Kelsen’in hukuksal kuralcılığı** da hukuksal olguculuğun bir türevidir. Bu okulun ayırdedici özelliği, hukuk sistemini oluşturan kuralların, sistemin temelinde yer alan temel kuraldan itibaren aradaki mantıksal bağlantılar kurularak ayrıntılı biçimde incelenmesine öncelik vermesidir. Gerçekte kuralcılık, olası hukuk sistemlerinin bir çeşit mantıksal biçimlendirilmesidir. Bu düşünce, düzenlenmiş toplumsal yapının mutlaka hukuka, yani devlet tarafından yaptırıma bağlanmış, bireyler ve gruplara dışsal olan kurallara başvurduğu varsayımından yola çıkmaktadır. Özyönetimi gerçekleştiren bir toplumda genel kuralların sönümlenebileceği akla gelmemektedir.

Günümüzde, burjuva hukuk düşüncesinin farklı akımları varlıklarını sürdürse de bunlar, hukuku, karmaşık örgütlenmeleri (devlet, idare, büyük şirketler) konu alan daha genel bir incelemenin alt dalı olarak değerlendiren toplumbilimsel işlevselciliğin çeşitleri karşısında büyük oranda gerilemiş durumdadır. Böylelikle hukuk, bu bürokratik örgütlenmelerin iyi işlemesi ve sürdürülebilmesi için gerekli olan kural ve kurumların bütünü olarak kavranmaktadır.

 Paris, 1969

* Jean-Marie VİNCENT, Fransız Ulusal Bilimsel Araştırma Merkezi’nde (C.N.R.S) görev yapmış. Hukuk alanındaki çalışmaları da var. 1965 yılında yayımlanan “Doğal Hukuk ve Modern Marksizm” başlıklı bir makalesi bulunmaktadır (-OK). (“Droit naturel et marxisme moderne”, Archives de philosophie du droit, 1965, s.65-82)

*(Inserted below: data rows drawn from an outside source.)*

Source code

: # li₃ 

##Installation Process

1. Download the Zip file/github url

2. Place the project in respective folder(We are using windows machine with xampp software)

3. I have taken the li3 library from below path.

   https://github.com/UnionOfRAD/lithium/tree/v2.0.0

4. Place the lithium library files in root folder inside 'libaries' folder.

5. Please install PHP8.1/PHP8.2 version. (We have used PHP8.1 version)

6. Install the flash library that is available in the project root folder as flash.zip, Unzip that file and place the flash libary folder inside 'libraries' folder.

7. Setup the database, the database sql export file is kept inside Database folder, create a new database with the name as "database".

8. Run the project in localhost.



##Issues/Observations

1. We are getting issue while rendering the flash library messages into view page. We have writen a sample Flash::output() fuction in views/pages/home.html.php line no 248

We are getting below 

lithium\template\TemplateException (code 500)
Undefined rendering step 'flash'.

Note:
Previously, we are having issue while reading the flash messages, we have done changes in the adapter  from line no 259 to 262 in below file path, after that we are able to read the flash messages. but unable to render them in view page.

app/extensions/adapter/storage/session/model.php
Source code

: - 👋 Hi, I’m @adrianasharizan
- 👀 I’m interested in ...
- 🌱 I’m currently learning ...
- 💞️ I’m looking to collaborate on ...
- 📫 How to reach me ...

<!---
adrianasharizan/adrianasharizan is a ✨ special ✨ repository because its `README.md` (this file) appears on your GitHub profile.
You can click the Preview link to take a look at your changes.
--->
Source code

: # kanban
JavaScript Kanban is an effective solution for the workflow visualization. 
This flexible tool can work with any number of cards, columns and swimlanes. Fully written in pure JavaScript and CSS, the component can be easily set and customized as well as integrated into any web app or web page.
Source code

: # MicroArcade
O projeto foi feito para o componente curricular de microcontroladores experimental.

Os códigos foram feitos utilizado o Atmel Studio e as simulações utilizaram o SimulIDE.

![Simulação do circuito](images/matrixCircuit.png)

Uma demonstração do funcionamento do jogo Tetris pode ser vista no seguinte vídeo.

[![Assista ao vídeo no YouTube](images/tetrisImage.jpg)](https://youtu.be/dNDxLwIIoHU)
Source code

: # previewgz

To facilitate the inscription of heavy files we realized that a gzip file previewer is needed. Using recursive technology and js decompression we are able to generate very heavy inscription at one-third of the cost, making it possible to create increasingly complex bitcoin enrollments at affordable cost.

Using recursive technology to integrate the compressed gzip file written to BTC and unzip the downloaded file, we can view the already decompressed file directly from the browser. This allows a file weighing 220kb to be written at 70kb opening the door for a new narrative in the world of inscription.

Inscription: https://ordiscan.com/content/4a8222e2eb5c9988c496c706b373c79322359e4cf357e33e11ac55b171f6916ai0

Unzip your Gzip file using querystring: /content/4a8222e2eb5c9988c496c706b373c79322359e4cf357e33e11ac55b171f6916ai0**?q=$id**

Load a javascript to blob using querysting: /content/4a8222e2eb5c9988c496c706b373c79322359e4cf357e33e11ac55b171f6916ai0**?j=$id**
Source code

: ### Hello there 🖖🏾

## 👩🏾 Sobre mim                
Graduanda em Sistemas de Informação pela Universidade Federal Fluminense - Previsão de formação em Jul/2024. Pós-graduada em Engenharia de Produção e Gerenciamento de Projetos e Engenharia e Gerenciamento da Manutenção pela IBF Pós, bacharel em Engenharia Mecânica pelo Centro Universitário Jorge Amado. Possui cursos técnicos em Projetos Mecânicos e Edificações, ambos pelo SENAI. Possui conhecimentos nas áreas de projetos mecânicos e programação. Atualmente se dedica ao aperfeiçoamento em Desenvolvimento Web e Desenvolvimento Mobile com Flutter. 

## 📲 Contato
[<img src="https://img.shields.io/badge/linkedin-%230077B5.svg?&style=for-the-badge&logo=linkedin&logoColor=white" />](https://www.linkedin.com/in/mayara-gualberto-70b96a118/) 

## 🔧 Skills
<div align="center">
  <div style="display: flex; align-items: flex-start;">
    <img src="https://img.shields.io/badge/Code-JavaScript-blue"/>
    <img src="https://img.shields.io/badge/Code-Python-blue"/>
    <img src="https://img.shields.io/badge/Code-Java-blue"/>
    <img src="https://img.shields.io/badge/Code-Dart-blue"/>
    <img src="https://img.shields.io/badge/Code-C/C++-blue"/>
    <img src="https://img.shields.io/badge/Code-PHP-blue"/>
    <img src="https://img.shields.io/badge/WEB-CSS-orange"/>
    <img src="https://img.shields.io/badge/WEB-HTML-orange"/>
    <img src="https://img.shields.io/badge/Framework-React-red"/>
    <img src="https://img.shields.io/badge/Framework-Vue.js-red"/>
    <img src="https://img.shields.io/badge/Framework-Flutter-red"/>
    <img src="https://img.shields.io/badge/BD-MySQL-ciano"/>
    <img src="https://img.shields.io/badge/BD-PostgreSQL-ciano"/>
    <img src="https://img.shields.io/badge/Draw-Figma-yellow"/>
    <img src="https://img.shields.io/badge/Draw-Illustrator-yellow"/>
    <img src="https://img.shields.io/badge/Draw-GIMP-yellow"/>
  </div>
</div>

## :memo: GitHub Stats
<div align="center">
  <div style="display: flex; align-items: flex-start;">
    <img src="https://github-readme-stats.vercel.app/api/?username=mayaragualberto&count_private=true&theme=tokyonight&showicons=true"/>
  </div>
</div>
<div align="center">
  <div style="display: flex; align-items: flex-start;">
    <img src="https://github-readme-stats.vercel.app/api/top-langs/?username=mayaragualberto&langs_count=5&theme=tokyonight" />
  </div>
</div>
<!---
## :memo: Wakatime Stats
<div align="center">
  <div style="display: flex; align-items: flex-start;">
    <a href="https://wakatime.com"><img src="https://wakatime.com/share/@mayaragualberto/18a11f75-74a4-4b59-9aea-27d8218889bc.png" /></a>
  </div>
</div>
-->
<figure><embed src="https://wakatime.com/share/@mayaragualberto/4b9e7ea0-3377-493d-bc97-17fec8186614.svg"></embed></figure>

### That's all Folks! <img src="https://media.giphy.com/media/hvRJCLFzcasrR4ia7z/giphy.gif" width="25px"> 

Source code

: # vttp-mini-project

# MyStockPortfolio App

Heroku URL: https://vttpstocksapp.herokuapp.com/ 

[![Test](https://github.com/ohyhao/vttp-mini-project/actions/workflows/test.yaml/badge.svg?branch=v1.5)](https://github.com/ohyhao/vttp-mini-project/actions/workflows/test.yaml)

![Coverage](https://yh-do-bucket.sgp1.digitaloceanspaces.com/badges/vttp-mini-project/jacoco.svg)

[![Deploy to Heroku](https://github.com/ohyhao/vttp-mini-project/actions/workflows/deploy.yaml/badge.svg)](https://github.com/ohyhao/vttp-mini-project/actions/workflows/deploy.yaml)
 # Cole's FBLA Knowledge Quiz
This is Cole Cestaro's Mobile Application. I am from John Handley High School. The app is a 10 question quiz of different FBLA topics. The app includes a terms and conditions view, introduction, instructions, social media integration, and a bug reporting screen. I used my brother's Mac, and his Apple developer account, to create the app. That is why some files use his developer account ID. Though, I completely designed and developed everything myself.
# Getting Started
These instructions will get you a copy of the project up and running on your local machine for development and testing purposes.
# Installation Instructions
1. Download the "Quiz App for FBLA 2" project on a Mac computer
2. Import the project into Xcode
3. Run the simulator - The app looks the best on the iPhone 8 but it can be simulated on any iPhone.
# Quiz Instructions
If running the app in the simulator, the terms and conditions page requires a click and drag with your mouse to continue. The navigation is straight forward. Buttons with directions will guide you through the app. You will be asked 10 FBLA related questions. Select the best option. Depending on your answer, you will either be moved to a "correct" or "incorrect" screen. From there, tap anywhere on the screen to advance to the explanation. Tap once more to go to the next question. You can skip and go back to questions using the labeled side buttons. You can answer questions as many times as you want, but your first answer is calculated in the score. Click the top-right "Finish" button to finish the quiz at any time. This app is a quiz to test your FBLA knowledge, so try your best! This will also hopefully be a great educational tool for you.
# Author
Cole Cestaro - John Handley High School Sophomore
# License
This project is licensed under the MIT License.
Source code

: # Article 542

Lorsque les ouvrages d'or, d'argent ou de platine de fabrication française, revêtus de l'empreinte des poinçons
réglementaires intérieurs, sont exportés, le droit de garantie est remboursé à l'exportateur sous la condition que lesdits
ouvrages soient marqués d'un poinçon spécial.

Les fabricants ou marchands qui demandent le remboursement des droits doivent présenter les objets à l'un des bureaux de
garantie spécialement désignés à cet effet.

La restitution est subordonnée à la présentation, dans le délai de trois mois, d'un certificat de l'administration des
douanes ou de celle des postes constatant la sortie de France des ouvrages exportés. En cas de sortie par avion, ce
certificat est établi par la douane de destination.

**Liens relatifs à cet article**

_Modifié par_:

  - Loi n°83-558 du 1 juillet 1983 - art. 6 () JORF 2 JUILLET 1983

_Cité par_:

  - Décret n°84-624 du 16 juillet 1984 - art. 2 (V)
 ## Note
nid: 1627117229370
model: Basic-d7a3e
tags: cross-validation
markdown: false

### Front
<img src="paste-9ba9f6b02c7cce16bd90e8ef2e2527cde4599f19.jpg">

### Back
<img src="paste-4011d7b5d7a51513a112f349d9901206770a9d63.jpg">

[1] Evgeny Bronislavovic Pašukanis, 10 Şubat 1891 tarihinde, Kalinin yakınlarındaki Starica’da, Litvanya’lı bir köylü ailesinde dünyaya geldi. Hukuk okudu ve 1912 yılında Bolşevik oldu. Stučka’nın hukuk danışmanlığını yaptı, 1920 yılında emperyalizm üzerine bir çalışma yayımladı, 1924 yılında ise temel eseri olan Hukuk Genel Kuramı ve Marksizm’i yayımladı. 1929 yılında, devletin sönümlenmesine ilişkin görüşlerini inkâr etmek zorunda bırakıldı.

Devrim sonrası ortaya çıkan en seçkin hukukçu olarak değerlendirilen Pašukanis, Moskova Hukuk Kurumu’nun yöneticiliğini ve Komünist Akademi’nin başkan yardımcılığını yaptı. Adalet Komiseri Yardımcısı olarak, başkanı olduğu Komünist Akademi Hukuk Bölümü üzerinde önemli etkisi olan, SSCB için yeni bir ceza kanunu tasarısı hazırladı. Ancak kaybolması ve yerine Vyšinskij’nin getirilmesi, Stalin’in görüşleri için önemli bir engel olan bu “liberal” tasarıyı boşa çıkardı.

Devletin sönümlenmesi konusundaki en etkili kuramcı olmayı sürdüren Pašukanis daha Ocak 1937’de, Pravda’da, doktriner nedenlerle şiddetli biçimde saldırıya uğramış ve Nisan’da “halk düşmanı”, “batırıcı” vb. olarak damgalanmıştı. Daha sonra kayboldu.

8 Ağustos 1956 tarihinde saygınlığı iade edildi, fakat, bu iade “yanlış” olan görüşleri nedeniyle değil, hain olduğu iddiası gerçek olmadığı için yapıldı.